Eat the Rich: The GameStop Saga - Netflix
Eat the Rich: The GameStop Saga - Netflix

It’s rare that a documentary about the stock market turns out to be actual fun. In fact, I can’t think of another occasion. However, Eat the Rich: The GameStop Saga (Netflix) is full of surprises. This rollicking three-parter recounts how a ragtag band of millennial misfits joined forces on the website Reddit to rescue their favourite video game store from the clutches of fat cats. An air-punch of a story ensues.

In January 2021, US retail chain GameStop (the rough UK equivalent is a cross between Blockbuster Video and Dixons) was seriously struggling. Wall Street vultures began circling. That is, until amateur traders mobilised on social media.

Together they hatched an audacious plan to get rich quick, disrupt the market and beat hedge funds at their own game. It was David vs Goliath for the digital age. Well, if David was a slightly stoned conspiracy theorist on a laptop in his bedroom while Goliath sat smugly in a Manhattan corner office.

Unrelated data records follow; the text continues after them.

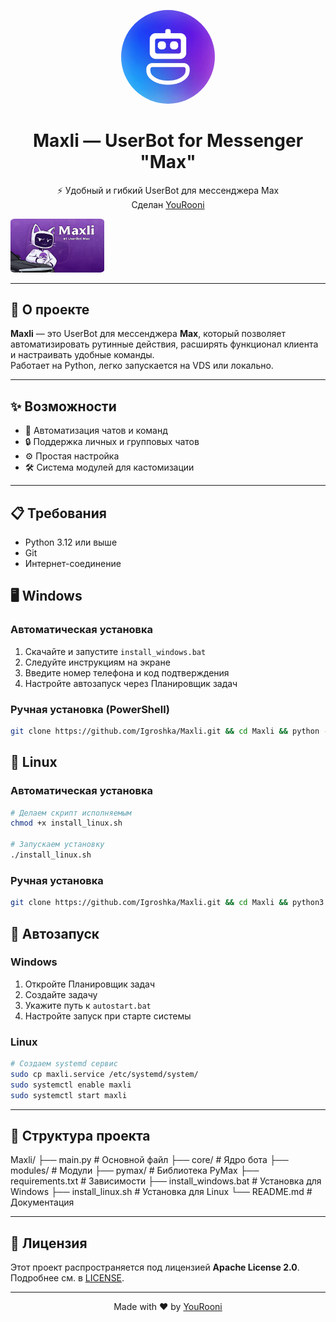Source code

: <p align="center">
  <img src="https://github.com/Igroshka/Maxli/blob/main/logo.png?raw=true" alt="Maxli Logo" width="150" style="border-radius:50% !important;" />
</p>

<h1 align="center">Maxli — UserBot for Messenger "Max"</h1>

<p align="center">
  ⚡ Удобный и гибкий UserBot для мессенджера Max  
  <br>
  Сделан <a href="https://t.me/YouRooni">YouRooni</a>
</p>

<img src="https://raw.githubusercontent.com/Igroshka/Maxli/refs/heads/main/banner1.png" alt="Maxli Banner 1" width="150" style="border-radius:5% !important;" />

---

## 🚀 О проекте
**Maxli** — это UserBot для мессенджера **Max**, который позволяет автоматизировать рутинные действия, расширять функционал клиента и настраивать удобные команды.  
Работает на Python, легко запускается на VDS или локально.

---

## ✨ Возможности
- 📩 Автоматизация чатов и команд
- 🔒 Поддержка личных и групповых чатов
- ⚙️ Простая настройка
- 🛠 Система модулей для кастомизации

---

## 📋 Требования

- Python 3.12 или выше
- Git
- Интернет-соединение

## 🖥️ Windows

### Автоматическая установка

1. Скачайте и запустите `install_windows.bat`
2. Следуйте инструкциям на экране
3. Введите номер телефона и код подтверждения
4. Настройте автозапуск через Планировщик задач

### Ручная установка (PowerShell)

```bash
git clone https://github.com/Igroshka/Maxli.git && cd Maxli && python -m venv venv && venv\Scripts\activate && pip install -r requirements.txt && python main.py
```

## 🐧 Linux

### Автоматическая установка

```bash
# Делаем скрипт исполняемым
chmod +x install_linux.sh

# Запускаем установку
./install_linux.sh
```

### Ручная установка

```bash
git clone https://github.com/Igroshka/Maxli.git && cd Maxli && python3 -m venv venv && source venv/bin/activate && pip install -r requirements.txt && python3 main.py
```

## 🔄 Автозапуск

### Windows

1. Откройте Планировщик задач
2. Создайте задачу
3. Укажите путь к `autostart.bat`
4. Настройте запуск при старте системы

### Linux

```bash
# Создаем systemd сервис
sudo cp maxli.service /etc/systemd/system/
sudo systemctl enable maxli
sudo systemctl start maxli
```

---

## 📁 Структура проекта

Maxli/
├── main.py              # Основной файл
├── core/                # Ядро бота
├── modules/             # Модули
├── pymax/              # Библиотека PyMax
├── requirements.txt     # Зависимости
├── install_windows.bat  # Установка для Windows
├── install_linux.sh     # Установка для Linux
└── README.md           # Документация

---

## 📜 Лицензия

Этот проект распространяется под лицензией **Apache License 2.0**.
Подробнее см. в [LICENSE](LICENSE).

---

<p align="center">
  Made with ❤️ by <a href="https://t.me/YouRooni">YouRooni</a>
</p>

Punters piled in to inflate GameStop’s price. The trend went viral. Elon Musk got involved, because of course he did. Over the course of a frenzied fortnight, GameStop’s share value soared by 1,500 per cent and triggered a short squeeze that threatened to bring down the system. Was it all a big joke, driven by lockdown boredom? Or a game-changing power shift and payback for the 2008 crash?

Happily for film-makers, online investment is a treasure trove of colourful characters. There’s rapper Mikey Guggenheim, who busts out a rhyme about stock prices and ends up semi-naked. There’s pro gambler Chris “Krispy” Ream, who lost his house but laughs it off. There’s YouTuber “Roaring Kitty” (real name: the rather more prosaic Keith Gill) who made a mint but ended up in front of a federal hearing.

Rachael, Mikey, and Erik 'Derik' - Netflix
Rachael, Mikey, and Erik 'Derik' - Netflix

The stakes might be high but the narrative tone echoes the daft online memes that drove the fiasco. Disney animations and animal clips illustrate points. Even Mr Bean and the Cooper's Hill Cheese Roll make fleeting cameos. It’s a wild story, told in pacy, pulsating style which refuses to take itself too seriously.

Eat the Rich makes a refreshing change from the streaming service’s usual factual diet of ghoulish true-crime. It doesn’t bloat but barrels along, with the whole series coming in at under two hours. Did I fully understand the financial ins and outs? Nope. Did I enjoy the ride anyway? Heck yes. Consider me invested.